ANCONA – Il tema della vaccinazione degli ordini professionali continua a tenere banco in Italia. Ad Ancona, ad esempio, l’Ordine degli Avvocati è stato tra i primi ad organizzarsi in concerto con la Regione per organizzare le vaccinazioni autonome dei propri iscritti. L’individuazione della struttura idonea e quella di un soggetto che possa curare logisticamente e praticamente l’operazione è già stata attuata, ciò che manca è la “benzina” in senso stretto. I vaccini, senza tanti giri di parole. L’avvocato Maurizio Miranda, presidente dell’Ordine degli avvocati di Ancona, ha fotografato così la questione spiegando a che punto è la macchina organizzativa.
«Ci troviamo ancora in una fase embrionale ma passi avanti considerevoli ci sono stati. Intanto è stato siglato un protocollo d’intesa per far eseguire le vaccinazioni nei posti di lavoro e non mi sembra un dato di poco conto. La Regione si sta muovendo in questo senso per organizzare dei centri vaccinali specifici al fine di sgravare il servizio sanitario pubblico e proprio per questo c’è stato proposto questo tipo di protocollo. In sostanza dovremo impegnarci a costituire un apposito centro secondo quelle che sono le raccomandazioni ad interim».
Poi una doverosa specifica: «Siamo pronti e abbiamo provveduto a tutti gli impegni preliminari comunicando anche un numero indicativo di soggetti interessati. L’obiettivo di sgravare il servizio sanitario pubblico è ambizioso ed edificante, nessun privilegio ma solo la voglia di poter contribuire a questa situazione al fianco della Regione. Manca solo la benzina, quella rappresentata dai vaccini per cui aspettiamo qualche indicazione più precisa».

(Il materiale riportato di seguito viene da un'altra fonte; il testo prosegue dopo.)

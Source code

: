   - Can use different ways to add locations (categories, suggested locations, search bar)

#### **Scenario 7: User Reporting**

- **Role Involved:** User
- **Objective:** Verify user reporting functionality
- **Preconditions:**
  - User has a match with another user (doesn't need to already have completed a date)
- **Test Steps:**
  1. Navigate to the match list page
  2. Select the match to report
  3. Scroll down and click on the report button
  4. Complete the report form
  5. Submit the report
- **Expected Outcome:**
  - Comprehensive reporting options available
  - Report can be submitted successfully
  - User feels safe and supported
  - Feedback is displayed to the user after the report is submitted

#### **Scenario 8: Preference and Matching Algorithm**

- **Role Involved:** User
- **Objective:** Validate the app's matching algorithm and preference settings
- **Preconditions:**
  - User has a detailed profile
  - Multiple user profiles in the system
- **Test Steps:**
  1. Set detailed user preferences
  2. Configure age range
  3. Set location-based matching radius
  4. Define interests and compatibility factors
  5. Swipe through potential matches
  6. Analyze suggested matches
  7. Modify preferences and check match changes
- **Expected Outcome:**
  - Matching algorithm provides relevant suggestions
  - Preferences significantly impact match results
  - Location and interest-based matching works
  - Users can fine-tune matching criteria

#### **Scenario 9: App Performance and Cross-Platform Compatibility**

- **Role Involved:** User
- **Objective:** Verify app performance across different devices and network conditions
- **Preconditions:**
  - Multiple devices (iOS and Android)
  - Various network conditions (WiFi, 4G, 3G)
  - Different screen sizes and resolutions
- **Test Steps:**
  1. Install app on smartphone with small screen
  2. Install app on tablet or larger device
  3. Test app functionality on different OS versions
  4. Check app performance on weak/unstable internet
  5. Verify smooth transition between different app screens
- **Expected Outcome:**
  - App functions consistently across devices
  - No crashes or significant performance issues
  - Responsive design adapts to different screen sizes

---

C’è anche chi la pensa in altro modo. È il caso dell’avvocato anconetano Milo Sabbatini che spiega chiaramente il suo punto di vista: «Si parla di servizio sanitario pubblico, di nostro contributo ma il problema è un altro. Ci sono categorie come i magistrati, i cancellieri, le forze dell’ordine che sono state vaccinate mentre noi avvocati, che siamo quotidianamente in prima linea ed in presenza, ci troviamo ancora allo status di utente e in attesa di ricevere le dosi. Abbiamo colloqui in carcere e ci troviamo a contatto con soggetti che vengono prioritariamente vaccinati come le guardie penitenziarie. Addirittura i cancellieri, nella maggior parte dei casi, si trovano in smart-working. Dovevamo essere vaccinati anche noi, molto semplicemente. La vaccinazione “privata” diciamo la ritengo difficile, soprattutto per i costi. Il mio ragionamento parte da più indietro».
Sulla stessa linea del collega anche l’avvocatessa Alessia Bartolini: «La nostra categoria è stata messa in secondo piano. Il problema non è tanto una campagna vaccinale in parallelo rispetto ad altro categorie; il problema è stato l’aver vaccinato magistrati, cancellieri, stenotipisti senza considerare prioritari gli avvocati. Non siamo utenti, siamo parte attiva e indispensabile del settore giustizia. Se dobbiamo lavorare in presenza siamo a rischio esattamente come le altre persone con cui ci troviamo spesso a collaborare. Sulla problematica bisogna ragionare a monte, non tanto a valle».